Actuellement, les magistrats ne peuvent s‘engager en politique que s’ils se mettent en disponibilité (ou après leur départ à la retraite). Quant à la nécessaire discrétion sur les dossiers judiciaires dont ils ont à connaître, elle existe déjà dans les textes, qu’il s’agisse des obligations de confidentialité figurant dans le serment du magistrat, ou du secret de l’instruction prévu par le Code de procédure pénale.
Pour ce qui est d’une éventuelle interdiction de se syndiquer, elle se heurterait à plusieurs textes existants. Reconnu comme un droit fondamental, inscrit dans la Constitution, le droit de se syndiquer s’applique dans la magistrature (même si le statut de la magistrature n’y fait pas référence). En l’absence de dispositions spécifiques, c’est le statut général de la fonction publique qui s’applique : il dispose que « les fonctionnaires peuvent librement créer des organisations syndicales, y adhérer et y exercer des mandats ».
Cet article est repris et adapté aux magistrats en introduction de la circulaire de 1992 du ministère de la justice qui établit que « le droit syndical est garanti (…) aux magistrats ». De même, le recueil des obligations déontologiques rendu public en juin 2010 note, dans une rubrique visant les obligations de prudence et de réserve, que « le magistrat bénéficie du droit de se syndiquer », et « s’exprime librement dans ce cadre syndical ». Ces principes sont également reconnus au niveau international. La charte européenne sur le statut des juges, édictée en septembre 1998 par le Conseil de l’Europe, prévoit que « les organisations professionnelles constituées par les juges et auxquelles ils peuvent tous librement adhérer contribuent notamment à la défense des droits qui sont conférés à ceux-ci par leur statut, en particulier auprès des autorités et instances qui interviennent dans les décisions les concernant ».
- Redresser le taux d’élucidation des affaires en réformant la garde à vue
Le FN croit (ou feint de croire) que le fait de limiter ou d’interdire la présence de l’avocat pendant la garde à vue (ce que les textes européens rendent de toute façon très improbable, voire impossible) pourrait améliorer le taux d’élucidation des affaires. Or rien ne permet de démontrer ce postulat.
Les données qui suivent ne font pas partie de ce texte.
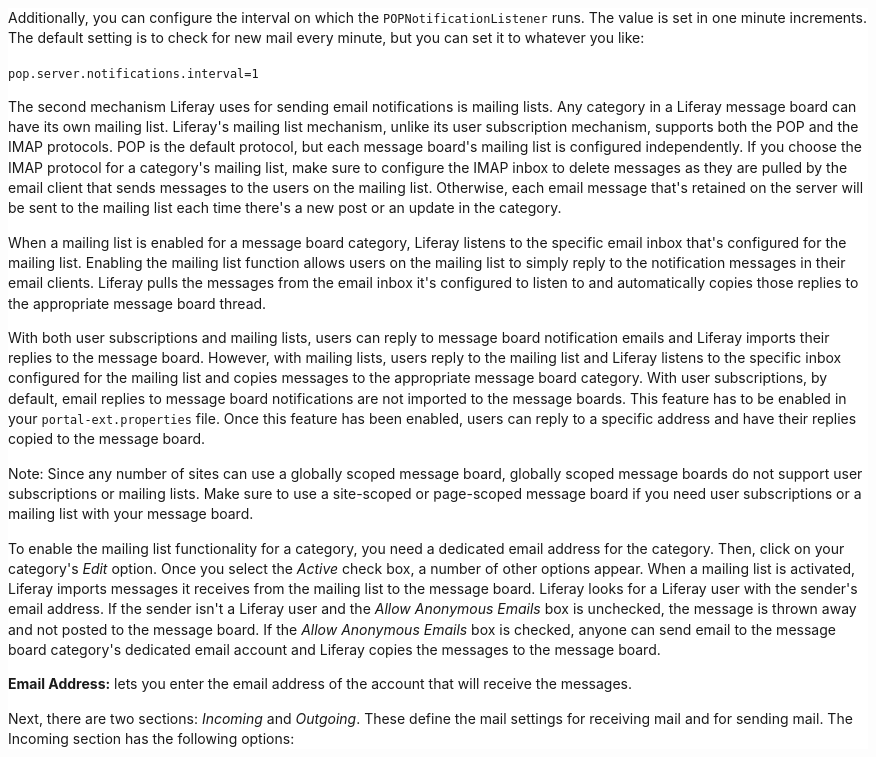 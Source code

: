 Additionally, you can configure the interval on which the
`POPNotificationListener` runs. The value is set in one minute increments. The
default setting is to check for new mail every minute, but you can set it to
whatever you like: 

    pop.server.notifications.interval=1

The second mechanism Liferay uses for sending email notifications is mailing
lists. Any category in a Liferay message board can have its own mailing list.
Liferay's mailing list mechanism, unlike its user subscription mechanism,
supports both the POP and the IMAP protocols. POP is the default protocol, but
each message board's mailing list is configured independently. If you choose the
IMAP protocol for a category's mailing list, make sure to configure the IMAP
inbox to delete messages as they are pulled by the email client that sends
messages to the users on the mailing list. Otherwise, each email message that's
retained on the server will be sent to the mailing list each time there's a new
post or an update in the category. 

When a mailing list is enabled for a message board category, Liferay listens to
the specific email inbox that's configured for the mailing list. Enabling the
mailing list function allows users on the mailing list to simply reply to the
notification messages in their email clients. Liferay pulls the messages from
the email inbox it's configured to listen to and automatically copies those
replies to the appropriate message board thread. 

With both user subscriptions and mailing lists, users can reply to message board
notification emails and Liferay imports their replies to the message board.
However, with mailing lists, users reply to the mailing list and Liferay listens
to the specific inbox configured for the mailing list and copies messages to the
appropriate message board category. With user subscriptions, by default, email
replies to message board notifications are not imported to the message boards.
This feature has to be enabled in your `portal-ext.properties` file. Once this
feature has been enabled, users can reply to a specific address and have their
replies copied to the message board. 

Note: Since any number of sites can use a globally scoped message board,
globally scoped message boards do not support user subscriptions or mailing
lists. Make sure to use a site-scoped or page-scoped message board if you need
user subscriptions or a mailing list with your message board. 

To enable the mailing list functionality for a category, you need a dedicated
email address for the category. Then, click on your category's *Edit* option.
Once you select the *Active* check box, a number of other options appear. When a
mailing list is activated, Liferay imports messages it receives from the mailing
list to the message board. Liferay looks for a Liferay user with the sender's
email address. If the sender isn't a Liferay user and the *Allow Anonymous
Emails* box is unchecked, the message is thrown away and not posted to the
message board. If the *Allow Anonymous Emails* box is checked, anyone can send
email to the message board category's dedicated email account and Liferay copies
the messages to the message board. 

**Email Address:** lets you enter the email address of the account that will
receive the messages. 

Next, there are two sections: *Incoming* and *Outgoing*. These define the mail
settings for receiving mail and for sending mail. The Incoming section has the
following options:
En outre, le taux d’élucidation des affaires est un critère très critiqué par les chercheurs en criminologie, car la fameuse « politique du chiffre » de ces dernières années a provoqué une multiplication des petites affaires faciles à résoudre (type arrestation de consommateurs de cannabis) au détriment des enquêtes au long cours sur de véritables organisations criminelles et des faits plus graves.